La société Marquisat de [Localité 7] a interjeté appel du jugement du 28 avril 2022 non encore rectifié, par déclaration remise au greffe de la cour par voie électronique le 4 juillet 2022 en visant expressément chacun chefs du jugement entrepris.
La procédure a été orientée à la mise en état.
La société groupement foncier agricole Domaine Marquisat de [Localité 7] a remis au greffe sa constitution d’intimée par voie électronique le 22 juillet 2022.
L’ordonnance de clôture est intervenue le 20 novembre 2023 et l’affaire a été fixée à l’audience du 19 février 2024, date à laquelle la décision a été mise en délibéré au 16 mai 2024 ; les parties ont ensuite été avisées de la prorogation de ce délibéré à ce jour, par mise à disposition au greffe, en raison de l’absence d’un greffier et de la surcharge des magistrats.

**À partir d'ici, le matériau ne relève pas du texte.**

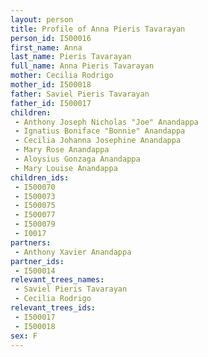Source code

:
 ```yaml
---
layout: person
title: Profile of Anna Pieris Tavarayan
person_id: I500016
first_name: Anna
last_name: Pieris Tavarayan
full_name: Anna Pieris Tavarayan
mother: Cecilia Rodrigo
mother_id: I500018
father: Saviel Pieris Tavarayan
father_id: I500017
children:
 - Anthony Joseph Nicholas "Joe" Anandappa
 - Ignatius Boniface "Bonnie" Anandappa
 - Cecilia Johanna Josephine Anandappa
 - Mary Rose Anandappa
 - Aloysius Gonzaga Anandappa
 - Mary Louise Anandappa
children_ids:
 - I500070
 - I500073
 - I500075
 - I500077
 - I500079
 - I0017
partners:
 - Anthony Xavier Anandappa
partner_ids:
 - I500014
relevant_trees_names:
 - Saviel Pieris Tavarayan
 - Cecilia Rodrigo
relevant_trees_ids:
 - I500017
 - I500018
sex: F
---
```


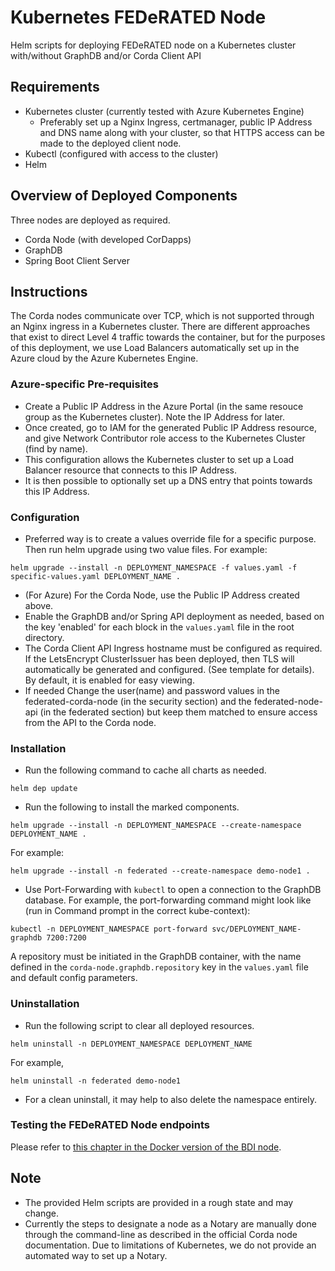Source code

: # Kubernetes FEDeRATED Node

Helm scripts for deploying FEDeRATED node on a Kubernetes cluster with/without GraphDB and/or Corda Client API

## Requirements

- Kubernetes cluster (currently tested with Azure Kubernetes Engine)
    - Preferably set up a Nginx Ingress, certmanager, public IP Address and DNS name along with your cluster, so that HTTPS access can be made to the deployed client node.
- Kubectl (configured with access to the cluster)
- Helm

## Overview of Deployed Components
Three nodes are deployed as required.

- Corda Node (with developed CorDapps)
- GraphDB
- Spring Boot Client Server

## Instructions

The Corda nodes communicate over TCP, which is not supported through an Nginx ingress in a Kubernetes cluster. 
There are different approaches that exist to direct Level 4 traffic towards the container, but for the purposes of this deployment, we use Load Balancers automatically set up in the Azure cloud by the Azure Kubernetes Engine.

### Azure-specific Pre-requisites
- Create a Public IP Address in the Azure Portal (in the same resouce group as the Kubernetes cluster). Note the IP Address for later.
- Once created, go to IAM for the generated Public IP Address resource, and give Network Contributor role access to the Kubernetes Cluster (find by name).
- This configuration allows the Kubernetes cluster to set up a Load Balancer resource that connects to this IP Address.
- It is then possible to optionally set up a DNS entry that points towards this IP Address.

### Configuration

- Preferred way is to create a values override file for a specific purpose. Then run helm upgrade using two value files. For example: 
```
helm upgrade --install -n DEPLOYMENT_NAMESPACE -f values.yaml -f specific-values.yaml DEPLOYMENT_NAME .
```
- (For Azure) For the Corda Node, use the Public IP Address created above.
- Enable the GraphDB and/or Spring API deployment as needed, based on the key 'enabled' for each block in the `values.yaml` file in the root directory.
- The Corda Client API Ingress hostname must be configured as required. If the LetsEncrypt ClusterIssuer has been deployed, then TLS will automatically be generated and configured. (See template for details). By default, it is enabled for easy viewing.
- If needed Change the user(name) and password values in the federated-corda-node (in the security section) and the 
  federated-node-api (in the federated section) but keep them matched to ensure access from the API to the Corda 
  node.  
 



### Installation

- Run the following command to cache all charts as needed.
```
helm dep update
```
 
- Run the following to install the marked components.

```
helm upgrade --install -n DEPLOYMENT_NAMESPACE --create-namespace DEPLOYMENT_NAME .
```
For example: 

```
helm upgrade --install -n federated --create-namespace demo-node1 .
```

- Use Port-Forwarding with `kubectl` to open a connection to the GraphDB database.
For example, the port-forwarding command might look like (run in Command prompt in the correct kube-context):

```
kubectl -n DEPLOYMENT_NAMESPACE port-forward svc/DEPLOYMENT_NAME-graphdb 7200:7200
```
A repository must be initiated in the GraphDB container, with the name defined in the `corda-node.graphdb.repository` key in the `values.yaml` file and default config parameters.

### Uninstallation 
- Run the following script to clear all deployed resources. 
```
helm uninstall -n DEPLOYMENT_NAMESPACE DEPLOYMENT_NAME
``` 
For example, 
```
helm uninstall -n federated demo-node1
```
- For a clean uninstall, it may help to also delete the namespace entirely.

### Testing the FEDeRATED Node endpoints
Please refer to [this chapter in the Docker version of the BDI node](https://github.com/Federated-BDI/Docker-BDI-Node#testing-the-bdi-api).


## Note
- The provided Helm scripts are provided in a rough state and may change.
- Currently the steps to designate a node as a Notary are manually done through the command-line as described in the official Corda node documentation. Due to limitations of Kubernetes, we do not provide an automated way to set up a Notary.
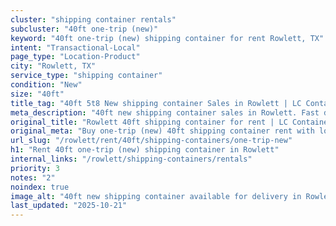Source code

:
 ```yaml
---
cluster: "shipping container rentals"
subcluster: "40ft one-trip (new)"
keyword: "40ft one-trip (new) shipping container for rent Rowlett, TX"
intent: "Transactional-Local"
page_type: "Location-Product"
city: "Rowlett, TX"
service_type: "shipping container"
condition: "New"
size: "40ft"
title_tag: "40ft 5t8 New shipping container Sales in Rowlett | LC Container"
meta_description: "40ft new shipping container sales in Rowlett. Fast delivery, competitive pricing. Serving shipping containers area. Quote ID: P6R. Call (214) 524-4168 for your free quote today."
original_title: "Rowlett 40ft shipping container for rent | LC Container"
original_meta: "Buy one-trip (new) 40ft shipping container rent with local delivery in Rowlett, TX. LC Container — local Since 2003. Request a fast quote today."
url_slug: "/rowlett/rent/40ft/shipping-containers/one-trip-new"
h1: "Rent 40ft one-trip (new) shipping container in Rowlett"
internal_links: "/rowlett/shipping-containers/rentals"
priority: 3
notes: "2"
noindex: true
image_alt: "40ft new shipping container available for delivery in Rowlett"
last_updated: "2025-10-21"
---
```


<!-- TODO: Add unique city/inventory copy, images, and internal links here. -->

PRETENTIONS ET MOYENS DES PARTIES
1/ La société Marquisat de [Localité 7], appelante :
Vu les dernières conclusions remises au greffe et notifiées par voie électronique le 28 septembre 2023 par lesquelles la société Marquisat de [Localité 7] demande à la cour de :
— déclarer irrecevable et mal fondé le groupement foncier agricole Marquisat de [Localité 7] en son appel incident, et le débouter de l’ensemble de ses demandes, fins et conclusions
— déclarer recevable et bien fondée la société Marquisat de [Localité 7] en son appel,
Y faisant droit,
A titre principal,
— infirmer le jugement du 28 avril 2022 en l’ensemble de ses dispositions,
— et, statuant à nouveau,
* qualifier le bail verbal liant le groupement foncier agricole Domaine Marquisat de [Localité 7], de bail à construction consenti pour une durée de 99 ans à compter du 1er janvier 2007 moyennant un loyer annuel HT indexé sur l’indice du coût de la construction publié par l’INSEE,
* juger nul et de nul effet le congé délivré le 5 juin 2019,
A titre subsidiaire,
— infirmer le jugement du 28 avril 2022 tel que modifié par le jugement du 25 août 2022, en ce que le tribunal a dans le dispositif dit que les parties étaient liées par un bail verbal de droit commun, et statuant à nouveau, dire que les parties sont liées par un bail commercial,
— confirmer le jugement du 28 avril 2022 tel que modifié par le jugement du 25 août 2022 sur,
* le droit de la société Marquisat de [Localité 7] à la perception d’une indemnité d’éviction et au maintien dans les lieux pendant la durée de l’instance en fixation de ladite indemnité,
* la fixation de l’indemnité d’occupation due à compter du 1er janvier 2020, au montant annuel hors taxes de 2 650 euros,
* la mesure d’instruction ordonnée,
A titre plus subsidiaire, pour le cas où la cour n’intègrerait pas le jugement rectificatif,
— infirmer le jugement du 28 avril 2022 en ce que le tribunal a dans le dispositif,
* dit que les parties étaient liées par un bail verbal de droit commun, et statuant à nouveau, dire que les parties sont liées par un bail commercial,
* dit que la société Marquisat de [Localité 7] était occupante sans droit ni titre, et ordonné son expulsion, et statuant à nouveau, dire que la société Marquisat de [Localité 7] a droit au maintien dans les lieux pendant la durée de l’instance en fixation de l’indemnité d’éviction et jusqu’à son paiement,
— confirmer le jugement du 28 avril 2022 en ce que le tribunal a,
* dit que la société Marquisat de [Localité 7] avait droit à la perception d’une indemnité d’éviction,
* fixé l’indemnité d’occupation due à compter du 1er janvier 2020, au montant annuel hors taxes de 2 650 euros,
* ordonné une mesure d’instruction,
En tout état de cause,
— condamner le groupement foncier agricole Domaine Marquisat de [Localité 7] au paiement de la somme de 10 000 euros sur le fondement de l’article 700 du code de procédure civile,
— condamner le groupement foncier agricole Domaine Marquisat de [Localité 7] aux entiers dépens.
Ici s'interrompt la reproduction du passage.